• Problem details
For each line of the data below, test for "Quotes". Report only the number of lines that pass.

^^^^

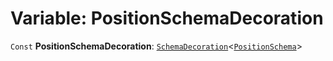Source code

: # Variable: PositionSchemaDecoration

`Const` **PositionSchemaDecoration**: [`SchemaDecoration`](/auto-docs/fixed-layout-editor/interfaces/SchemaDecoration-1.md)<[`PositionSchema`](/auto-docs/fixed-layout-editor/interfaces/PositionSchema.md)>
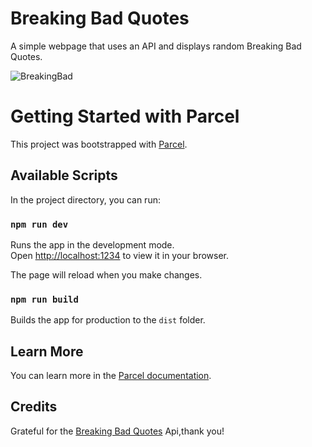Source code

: # Breaking Bad Quotes

A simple webpage that uses an API and displays random Breaking Bad Quotes.

![BreakingBad](https://github.com/manasamancharla/Breaking-Bad-Quotes/assets/96481982/211142bd-b25a-4afb-908b-d3768adebcaa)

# Getting Started with Parcel

This project was bootstrapped with [Parcel](https://github.com/parcel-bundler/parcel).

## Available Scripts

In the project directory, you can run:

### `npm run dev`

Runs the app in the development mode.\
Open [http://localhost:1234](http://localhost:1234) to view it in your browser.

The page will reload when you make changes.

### `npm run build`

Builds the app for production to the `dist` folder.


## Learn More

You can learn more in the [Parcel documentation](https://parceljs.org/docs/).


## Credits 
Grateful for the [Breaking Bad Quotes](https://github.com/shevabam/breaking-bad-quotes) Api,thank you!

^^^^

• Expected output
4